Scientific classification
- Kingdom: Animalia
- Phylum: Chordata
- Class: Mammalia
- Order: Artiodactyla
- Family: Bovidae
- Genus: Cephalophus
- Species: C. niger
- Binomial name: Cephalophus niger Gray, 1846

= Black duiker =

- Authority: Gray, 1846
- Conservation status: LC

Species of mammal

The black duiker (Cephalophus niger), also known as tuba in Dyula, is a forest-dwelling duiker found in the southern parts of Sierra Leone, Liberia, Côte d'Ivoire, Ghana, Benin, and Nigeria.

Black duikers stand around 500 mm tall at the shoulder and weigh 15 to 20 kg. They have, not surprisingly, black coats. The head is a rust colour with a large red crest between the ears. Black duikers have long, thin horns of 80 to 170 mm, but the horns of females reach only 30 mm.

Black duikers live mainly in lowland rainforest, where they eat fruit, flowers, and leaves which have fallen from the canopy. They are probably diurnal, though this is surmised only from captive specimens. Black duiker are reported to be solitary, territorial animals.
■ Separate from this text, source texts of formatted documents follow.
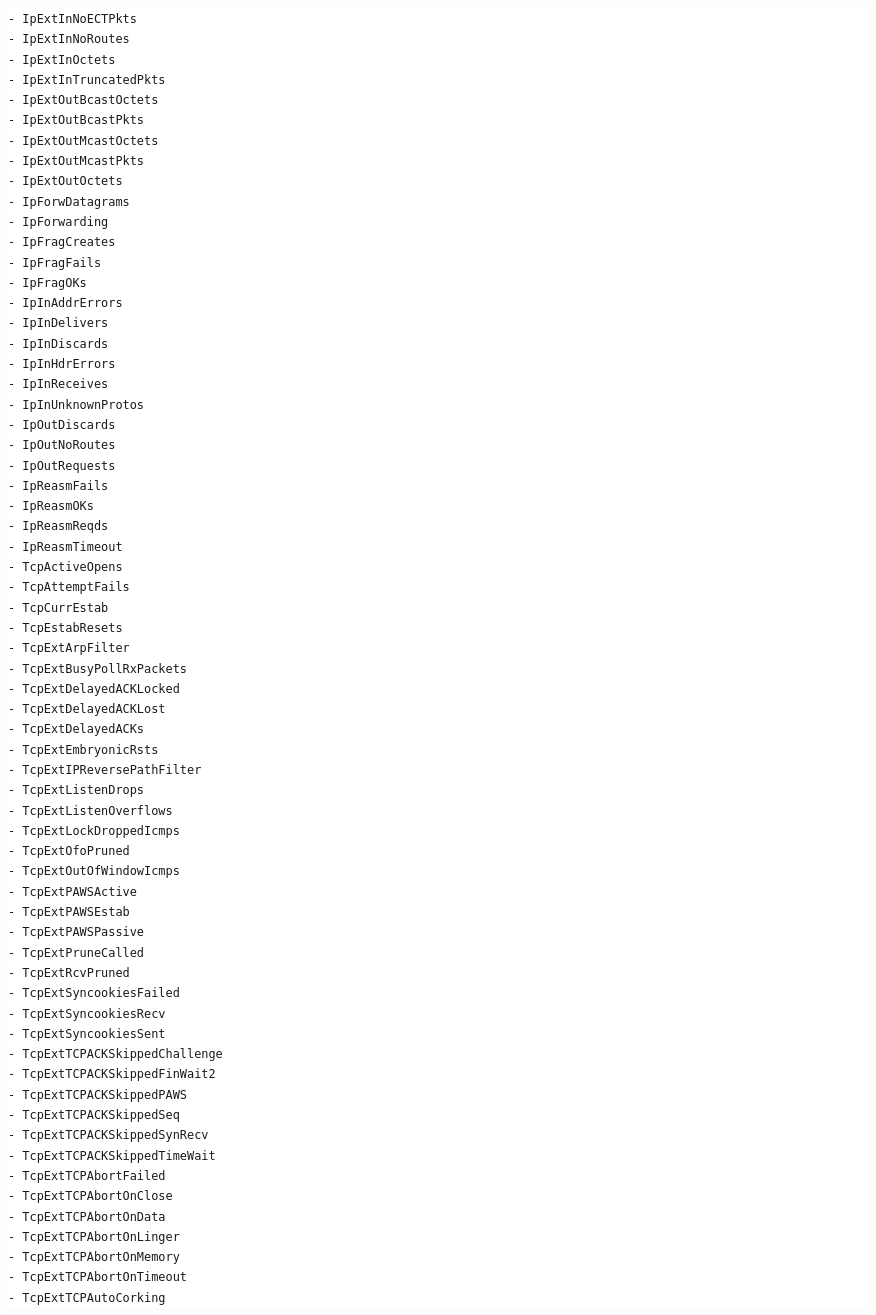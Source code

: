    - IpExtInNoECTPkts
    - IpExtInNoRoutes
    - IpExtInOctets
    - IpExtInTruncatedPkts
    - IpExtOutBcastOctets
    - IpExtOutBcastPkts
    - IpExtOutMcastOctets
    - IpExtOutMcastPkts
    - IpExtOutOctets
    - IpForwDatagrams
    - IpForwarding
    - IpFragCreates
    - IpFragFails
    - IpFragOKs
    - IpInAddrErrors
    - IpInDelivers
    - IpInDiscards
    - IpInHdrErrors
    - IpInReceives
    - IpInUnknownProtos
    - IpOutDiscards
    - IpOutNoRoutes
    - IpOutRequests
    - IpReasmFails
    - IpReasmOKs
    - IpReasmReqds
    - IpReasmTimeout
    - TcpActiveOpens
    - TcpAttemptFails
    - TcpCurrEstab
    - TcpEstabResets
    - TcpExtArpFilter
    - TcpExtBusyPollRxPackets
    - TcpExtDelayedACKLocked
    - TcpExtDelayedACKLost
    - TcpExtDelayedACKs
    - TcpExtEmbryonicRsts
    - TcpExtIPReversePathFilter
    - TcpExtListenDrops
    - TcpExtListenOverflows
    - TcpExtLockDroppedIcmps
    - TcpExtOfoPruned
    - TcpExtOutOfWindowIcmps
    - TcpExtPAWSActive
    - TcpExtPAWSEstab
    - TcpExtPAWSPassive
    - TcpExtPruneCalled
    - TcpExtRcvPruned
    - TcpExtSyncookiesFailed
    - TcpExtSyncookiesRecv
    - TcpExtSyncookiesSent
    - TcpExtTCPACKSkippedChallenge
    - TcpExtTCPACKSkippedFinWait2
    - TcpExtTCPACKSkippedPAWS
    - TcpExtTCPACKSkippedSeq
    - TcpExtTCPACKSkippedSynRecv
    - TcpExtTCPACKSkippedTimeWait
    - TcpExtTCPAbortFailed
    - TcpExtTCPAbortOnClose
    - TcpExtTCPAbortOnData
    - TcpExtTCPAbortOnLinger
    - TcpExtTCPAbortOnMemory
    - TcpExtTCPAbortOnTimeout
    - TcpExtTCPAutoCorking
The mating season of the black duikers is year round, but more offspring are born from November to January. The gestation period lasts 126 days, and is thus comparably short, usually only one young is born. Its average weight is 1.94 kg; it is weaned around 90 days of age. The birth interval is seven and a half months. In captivity, the black duiker lives up to 14 years.

An estimated 100,000 black duikers are left in the world; they are threatened by hunting and are considered to be in decline across their range.